### EXERCISE DIRECTIONS
A complete answer includes every line below with the word "数据类型".

### DATA FOR REVIEW
Content starts

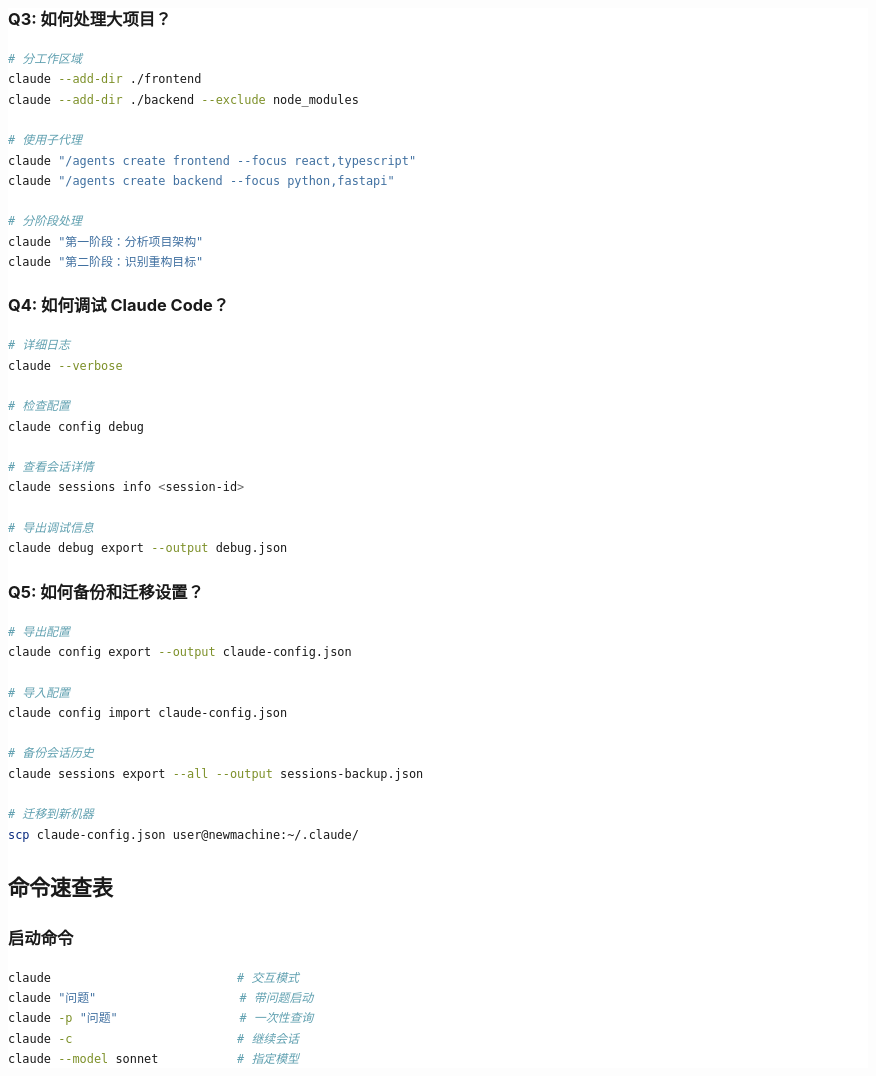 ### Q3: 如何处理大项目？

```bash
# 分工作区域
claude --add-dir ./frontend
claude --add-dir ./backend --exclude node_modules

# 使用子代理
claude "/agents create frontend --focus react,typescript"
claude "/agents create backend --focus python,fastapi"

# 分阶段处理
claude "第一阶段：分析项目架构"
claude "第二阶段：识别重构目标"
```

### Q4: 如何调试 Claude Code？

```bash
# 详细日志
claude --verbose

# 检查配置
claude config debug

# 查看会话详情
claude sessions info <session-id>

# 导出调试信息
claude debug export --output debug.json
```

### Q5: 如何备份和迁移设置？

```bash
# 导出配置
claude config export --output claude-config.json

# 导入配置
claude config import claude-config.json

# 备份会话历史
claude sessions export --all --output sessions-backup.json

# 迁移到新机器
scp claude-config.json user@newmachine:~/.claude/
```

## 命令速查表

### 启动命令
```bash
claude                          # 交互模式
claude "问题"                    # 带问题启动
claude -p "问题"                 # 一次性查询
claude -c                       # 继续会话
claude --model sonnet           # 指定模型
```
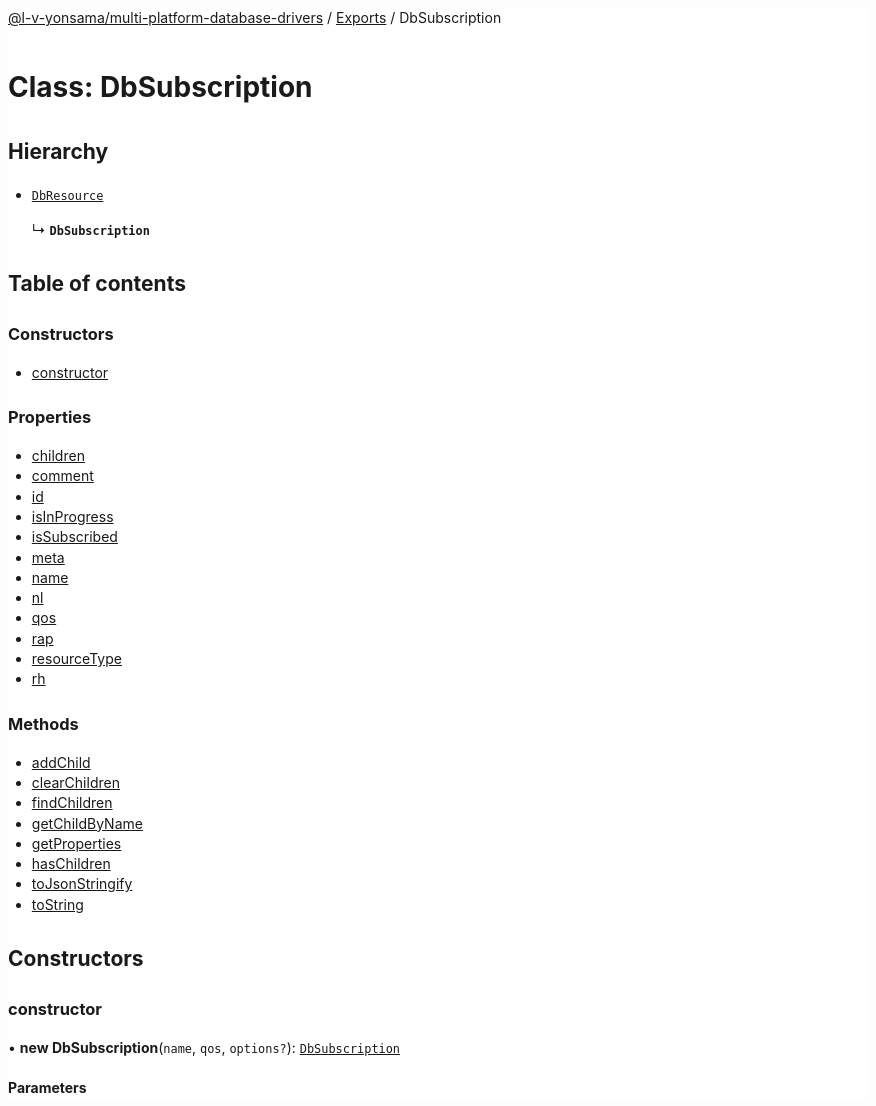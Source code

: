 [@l-v-yonsama/multi-platform-database-drivers](../README.md) / [Exports](../modules.md) / DbSubscription

# Class: DbSubscription

## Hierarchy

- [`DbResource`](DbResource.md)

  ↳ **`DbSubscription`**

## Table of contents

### Constructors

- [constructor](DbSubscription.md#constructor)

### Properties

- [children](DbSubscription.md#children)
- [comment](DbSubscription.md#comment)
- [id](DbSubscription.md#id)
- [isInProgress](DbSubscription.md#isinprogress)
- [isSubscribed](DbSubscription.md#issubscribed)
- [meta](DbSubscription.md#meta)
- [name](DbSubscription.md#name)
- [nl](DbSubscription.md#nl)
- [qos](DbSubscription.md#qos)
- [rap](DbSubscription.md#rap)
- [resourceType](DbSubscription.md#resourcetype)
- [rh](DbSubscription.md#rh)

### Methods

- [addChild](DbSubscription.md#addchild)
- [clearChildren](DbSubscription.md#clearchildren)
- [findChildren](DbSubscription.md#findchildren)
- [getChildByName](DbSubscription.md#getchildbyname)
- [getProperties](DbSubscription.md#getproperties)
- [hasChildren](DbSubscription.md#haschildren)
- [toJsonStringify](DbSubscription.md#tojsonstringify)
- [toString](DbSubscription.md#tostring)

## Constructors

### constructor

• **new DbSubscription**(`name`, `qos`, `options?`): [`DbSubscription`](DbSubscription.md)

#### Parameters
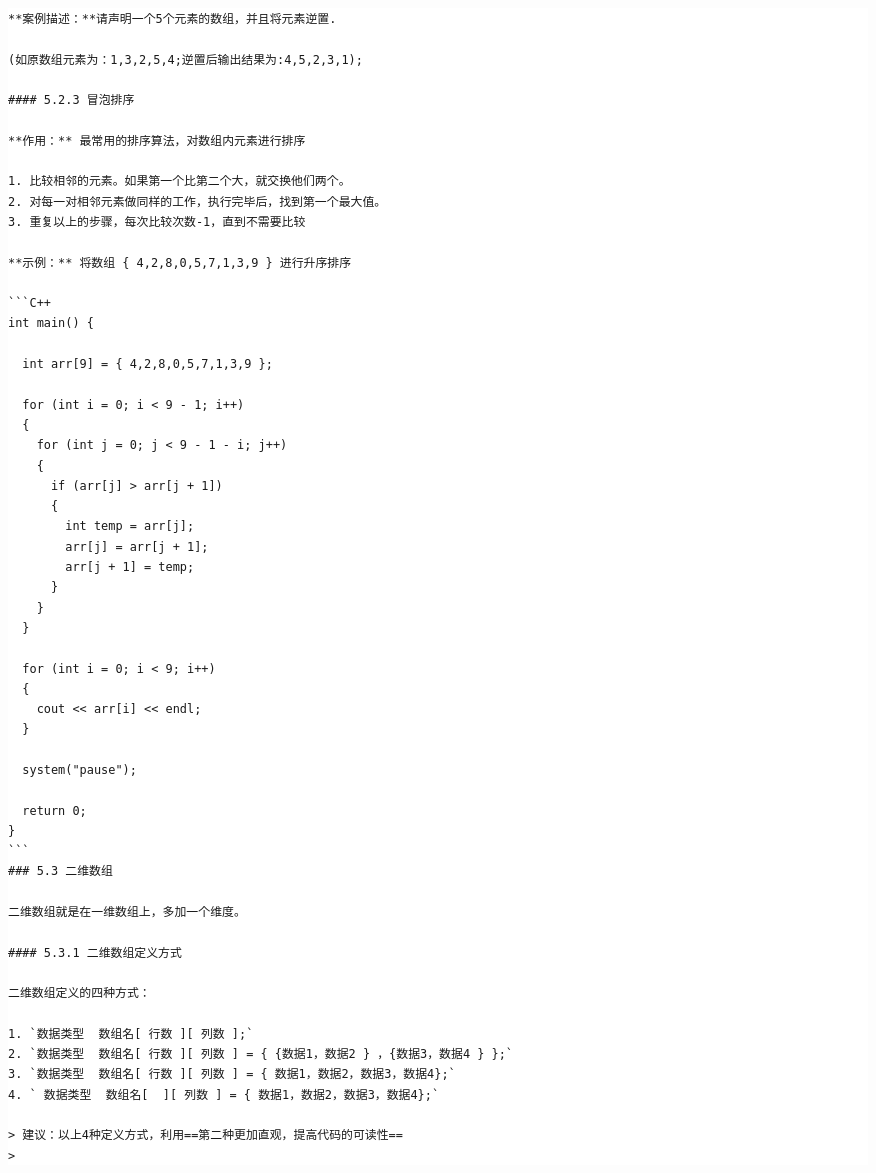     **案例描述：**请声明一个5个元素的数组，并且将元素逆置.

    (如原数组元素为：1,3,2,5,4;逆置后输出结果为:4,5,2,3,1);

    #### 5.2.3 冒泡排序

    **作用：** 最常用的排序算法，对数组内元素进行排序

    1. 比较相邻的元素。如果第一个比第二个大，就交换他们两个。
    2. 对每一对相邻元素做同样的工作，执行完毕后，找到第一个最大值。
    3. 重复以上的步骤，每次比较次数-1，直到不需要比较

    **示例：** 将数组 { 4,2,8,0,5,7,1,3,9 } 进行升序排序

    ```C++
    int main() {

      int arr[9] = { 4,2,8,0,5,7,1,3,9 };

      for (int i = 0; i < 9 - 1; i++)
      {
        for (int j = 0; j < 9 - 1 - i; j++)
        {
          if (arr[j] > arr[j + 1])
          {
            int temp = arr[j];
            arr[j] = arr[j + 1];
            arr[j + 1] = temp;
          }
        }
      }

      for (int i = 0; i < 9; i++)
      {
        cout << arr[i] << endl;
      }
      
      system("pause");

      return 0;
    }
    ```
    ### 5.3 二维数组

    二维数组就是在一维数组上，多加一个维度。

    #### 5.3.1 二维数组定义方式

    二维数组定义的四种方式：

    1. `数据类型  数组名[ 行数 ][ 列数 ];`
    2. `数据类型  数组名[ 行数 ][ 列数 ] = { {数据1，数据2 } ，{数据3，数据4 } };`
    3. `数据类型  数组名[ 行数 ][ 列数 ] = { 数据1，数据2，数据3，数据4};`
    4. `​ 数据类型  数组名[  ][ 列数 ] = { 数据1，数据2，数据3，数据4};`

    > 建议：以上4种定义方式，利用==第二种更加直观，提高代码的可读性==
    >


[^1]: # 04程序流程结构
[^2]: # 05数组
[^3]: # 06字符串
[^4]: # 07函数
[^5]: # 08递归（未完成）
[^6]: # 09指针（C++部分重点使用）
[^7]: # 10结构体
[^8]: # 11面向对象
[^9]: # 12相关知识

Content ends

### RESULT FOR THIS EXERCISE
    1. `数据类型  数组名[ 行数 ][ 列数 ];`
    2. `数据类型  数组名[ 行数 ][ 列数 ] = { {数据1，数据2 } ，{数据3，数据4 } };`
    3. `数据类型  数组名[ 行数 ][ 列数 ] = { 数据1，数据2，数据3，数据4};`
    4. `​ 数据类型  数组名[  ][ 列数 ] = { 数据1，数据2，数据3，数据4};`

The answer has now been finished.